* Your assignment:
Nothing belongs in the answer except the lines of the material that include "nested".

* Data shown:
= = = = = = =

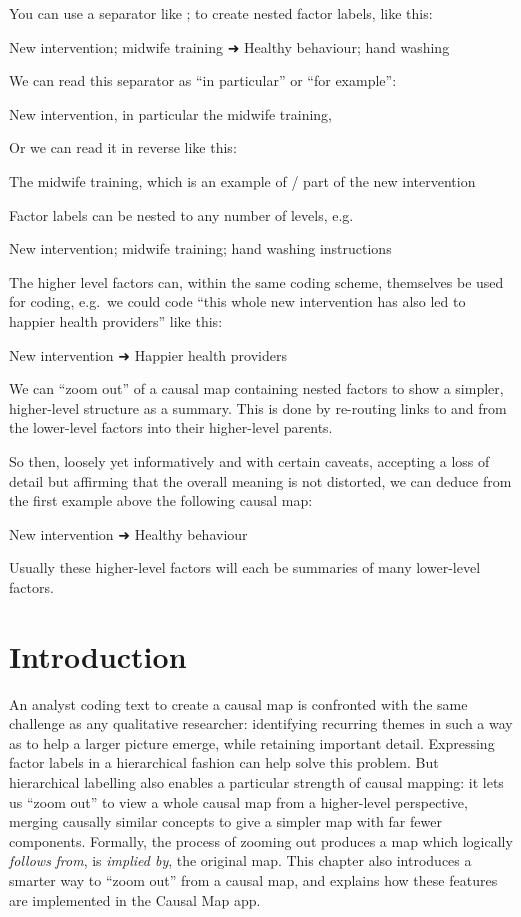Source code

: \documentclass[
]{book}
\begin{document}
You can use a separator like ; to create nested factor labels, like this:

New intervention; midwife training ➜ Healthy behaviour; hand washing

We can read this separator as ``in particular'' or ``for example'':

New intervention, in particular the midwife training,

Or we can read it in reverse like this:

The midwife training, which is an example of / part of the new intervention

Factor labels can be nested to any number of levels, e.g.

New intervention; midwife training; hand washing instructions

The higher level factors can, within the same coding scheme, themselves be used for coding, e.g.~we could code ``this whole new intervention has also led to happier health providers'' like this:

New intervention ➜ Happier health providers

We can ``zoom out'' of a causal map containing nested factors to show a simpler, higher-level structure as a summary. This is done by re-routing links to and from the lower-level factors into their higher-level parents.

So then, loosely yet informatively and with certain caveats, accepting a loss of detail but affirming that the overall meaning is not distorted, we can deduce from the first example above the following causal map:

New intervention ➜ Healthy behaviour

Usually these higher-level factors will each be summaries of many lower-level factors.

\hypertarget{introduction}{%
\section{Introduction}\label{introduction}}

An analyst coding text to create a causal map is confronted with the same challenge as any qualitative researcher: identifying recurring themes in such a way as to help a larger picture emerge, while retaining important detail. Expressing factor labels in a hierarchical fashion can help solve this problem. But hierarchical labelling also enables a particular strength of causal mapping: it lets us ``zoom out'' to view a whole causal map from a higher-level perspective, merging causally similar concepts to give a simpler map with far fewer components. Formally, the process of zooming out produces a map which logically \emph{follows} \emph{from}, is \emph{implied by}, the original map. This chapter also introduces a smarter way to ``zoom out'' from a causal map, and explains how these features are implemented in the Causal Map app.
\end{document}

= = = = = = =

* Reply:
You can use a separator like ; to create nested factor labels, like this:
Factor labels can be nested to any number of levels, e.g.
We can ``zoom out'' of a causal map containing nested factors to show a simpler, higher-level structure as a summary. This is done by re-routing links to and from the lower-level factors into their higher-level parents.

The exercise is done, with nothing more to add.